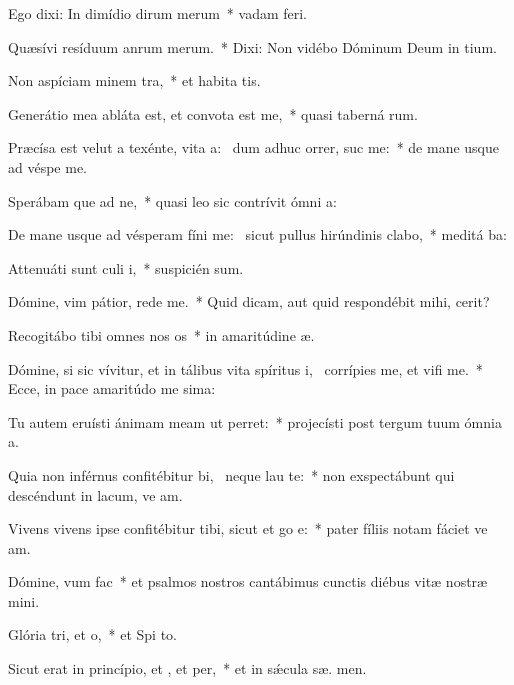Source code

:\item Ego dixi: In dimídio dirum merum~* vadam   feri.
\item Quæsívi resíduum anrum merum.~* Dixi: Non vidébo Dóminum Deum in  tium.
\item Non aspíciam minem tra,~* et habita tis.
\item Generátio mea abláta est, et convota est  me,~* quasi taberná rum.
\item Præcísa est velut a texénte, vita a:~\pscross{} dum adhuc orrer, suc me:~* de mane usque ad véspe  me.
\item Sperábam que ad ne,~* quasi leo sic contrívit ómni  a:
\item De mane usque ad vésperam fíni me:~\pscross{} sicut pullus hirúndinis  clabo,~* meditá  ba:
\item Attenuáti sunt culi i,~* suspicién  sum.
\item Dómine, vim pátior, rede  me.~* Quid dicam, aut quid respondébit mihi,   cerit?
\item Recogitábo tibi omnes nos os~* in amaritúdine  æ.
\item Dómine, si sic vívitur, et in tálibus vita spíritus i,~\pscross{} corrípies me, et vifi me.~* Ecce, in pace amaritúdo me sima:
\item Tu autem eruísti ánimam meam ut  perret:~* projecísti post tergum tuum ómnia  a.
\item Quia non inférnus confitébitur bi,~\pscross{} neque  lau te:~* non exspectábunt qui descéndunt in lacum, ve am.
\item Vivens vivens ipse confitébitur tibi, sicut et go e:~* pater fíliis notam fáciet ve am.
\item Dómine, vum  fac~* et psalmos nostros cantábimus cunctis diébus vitæ nostræ   mini.
\item Glória tri, et o,~* et Spi to.
\item Sicut erat in princípio, et , et per,~* et in sǽcula sæ. men.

▶ YOUR OBJECTIVE
All entries above must be printed again verbatim, with images excluded.

▶ RESPONSE AREA
Source code

:\item Ego dixi: In dimídio dirum merum~* vadam   feri.
\item Quæsívi resíduum anrum merum.~* Dixi: Non vidébo Dóminum Deum in  tium.
\item Non aspíciam minem tra,~* et habita tis.
\item Generátio mea abláta est, et convota est  me,~* quasi taberná rum.
\item Præcísa est velut a texénte, vita a:~\pscross{} dum adhuc orrer, suc me:~* de mane usque ad véspe  me.
\item Sperábam que ad ne,~* quasi leo sic contrívit ómni  a:
\item De mane usque ad vésperam fíni me:~\pscross{} sicut pullus hirúndinis  clabo,~* meditá  ba:
\item Attenuáti sunt culi i,~* suspicién  sum.
\item Dómine, vim pátior, rede  me.~* Quid dicam, aut quid respondébit mihi,   cerit?
\item Recogitábo tibi omnes nos os~* in amaritúdine  æ.
\item Dómine, si sic vívitur, et in tálibus vita spíritus i,~\pscross{} corrípies me, et vifi me.~* Ecce, in pace amaritúdo me sima:
\item Tu autem eruísti ánimam meam ut  perret:~* projecísti post tergum tuum ómnia  a.
\item Quia non inférnus confitébitur bi,~\pscross{} neque  lau te:~* non exspectábunt qui descéndunt in lacum, ve am.
\item Vivens vivens ipse confitébitur tibi, sicut et go e:~* pater fíliis notam fáciet ve am.
\item Dómine, vum  fac~* et psalmos nostros cantábimus cunctis diébus vitæ nostræ   mini.
\item Glória tri, et o,~* et Spi to.
\item Sicut erat in princípio, et , et per,~* et in sǽcula sæ. men.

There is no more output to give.